603, 611 (2018), quoting Commonwealth v. Avila, 454 Mass. 744,
769 (2009).
2 Here, the defendant was not entitled to a self-defense
instruction as the evidence, even when viewed in the light most
favorable to the defendant, shows that he was able to retreat
and did not do so. See Espada, 450 Mass. at 693. It is
undisputed that, after the victim shouted at the defendant and
stepped towards him, the defendant responded by accelerating
away from the victim,2 passing two vehicles in the same lane of
travel, and circling around to face the victim. A city camera
video capturing the entire incident shows an empty lane of
traffic in the opposite direction, permitting the defendant to
continue to drive away, on the double yellow lines, as he passed
vehicles in his lane of traffic. Indeed, after striking the
victim, this is the exact avenue the defendant used to leave the
scene. In his testimony, the defendant recognized that he had
reasonable alternatives other than stopping on the sidewalk,
admitting, "I could have done a few things, you know." See
Commonwealth v. Toon, 55 Mass. App. Ct. 642, 653 (2002) ("There
was simply no evidence that an avenue of escape was unavailable
to the defendant at the start of the confrontation").

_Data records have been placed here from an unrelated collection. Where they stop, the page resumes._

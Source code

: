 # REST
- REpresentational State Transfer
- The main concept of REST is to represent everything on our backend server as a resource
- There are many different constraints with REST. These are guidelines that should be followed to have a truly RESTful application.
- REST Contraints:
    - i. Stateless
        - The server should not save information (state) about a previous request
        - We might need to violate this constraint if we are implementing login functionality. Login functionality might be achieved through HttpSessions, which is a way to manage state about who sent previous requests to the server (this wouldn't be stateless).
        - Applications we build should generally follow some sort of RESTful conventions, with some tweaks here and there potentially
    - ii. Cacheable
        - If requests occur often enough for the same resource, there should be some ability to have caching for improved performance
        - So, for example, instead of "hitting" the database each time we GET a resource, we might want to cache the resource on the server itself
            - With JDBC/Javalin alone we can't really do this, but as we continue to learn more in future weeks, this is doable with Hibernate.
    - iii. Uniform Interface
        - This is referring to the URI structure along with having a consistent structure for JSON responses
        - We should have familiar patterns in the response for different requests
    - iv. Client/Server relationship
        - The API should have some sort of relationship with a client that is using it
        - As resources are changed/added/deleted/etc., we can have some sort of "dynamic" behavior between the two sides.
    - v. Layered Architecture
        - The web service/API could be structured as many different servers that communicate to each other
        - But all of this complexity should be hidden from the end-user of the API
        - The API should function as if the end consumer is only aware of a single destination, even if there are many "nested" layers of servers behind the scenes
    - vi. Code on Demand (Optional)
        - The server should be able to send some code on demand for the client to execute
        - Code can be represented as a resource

2 As the trial judge explained, "[t]he actions as they happen on the street do not give rise to self-defense because your client created the distance and once he drives away, self- defense is eviscerated." See Commonwealth v. Toon, 55 Mass. App. Ct. 642, 653 (2002).
3 Furthermore, the defendant's argument that he was unable to
retreat once he was on the sidewalk is not supported by any
evidence. Although there was a wall to the defendant's left,
the video footage revealed that there was ample space to the
defendant's right to allow the defendant to reenter his previous
travel lane. Indeed, the defendant admitted at trial that he
could have driven to the right of the stopped vehicles in the
road. See Fayad F., 495 Mass. at 276 ("Even if the juvenile had
not known that the victim intended to engage in a physical
altercation and the juvenile had not ascended the stairs with
the intent to assault the victim, once the victim took the first
swing at the juvenile, the juvenile had multiple avenues of
escape that he did not use"). Accordingly, the trial judge
properly denied the defendant's request for an instruction on
self-defense as there was no evidence, even when viewed in the
light most favorable to the defendant, that he used all means to
4 avoid combat.3
Judgment affirmed.
By the Court (Ditkoff, Hand & Walsh, JJ.4),
Clerk
Entered: April 1, 2025.
3 We need not address the defendant's argument that the trial judge erred in excluding the defendant's proposed testimony that he knew the victim always carried a penknife. This evidence went to the reasonableness of the defendant's fear of the victim but had no relevance to the issue of retreat. See Pike, 428 Mass. at 397 ("Whether the defendant's fear of attack was reasonable is a factual question, depending upon a number of circumstances, such as whether the victim was armed and the physical size of the victim"). A knife is not a weapon that would have affected the reasonableness of retreating by motor vehicle. See Ortega, 480 Mass. at 612 (2018) ("If the weapon requires close proximity to inflict injury and threaten death, then retreat in an open space becomes a more viable option so long as the aggressor is not within range to use the weapon"). Accordingly, this evidence could not have affected the result of the trial.
4 The panelists are listed in order of seniority.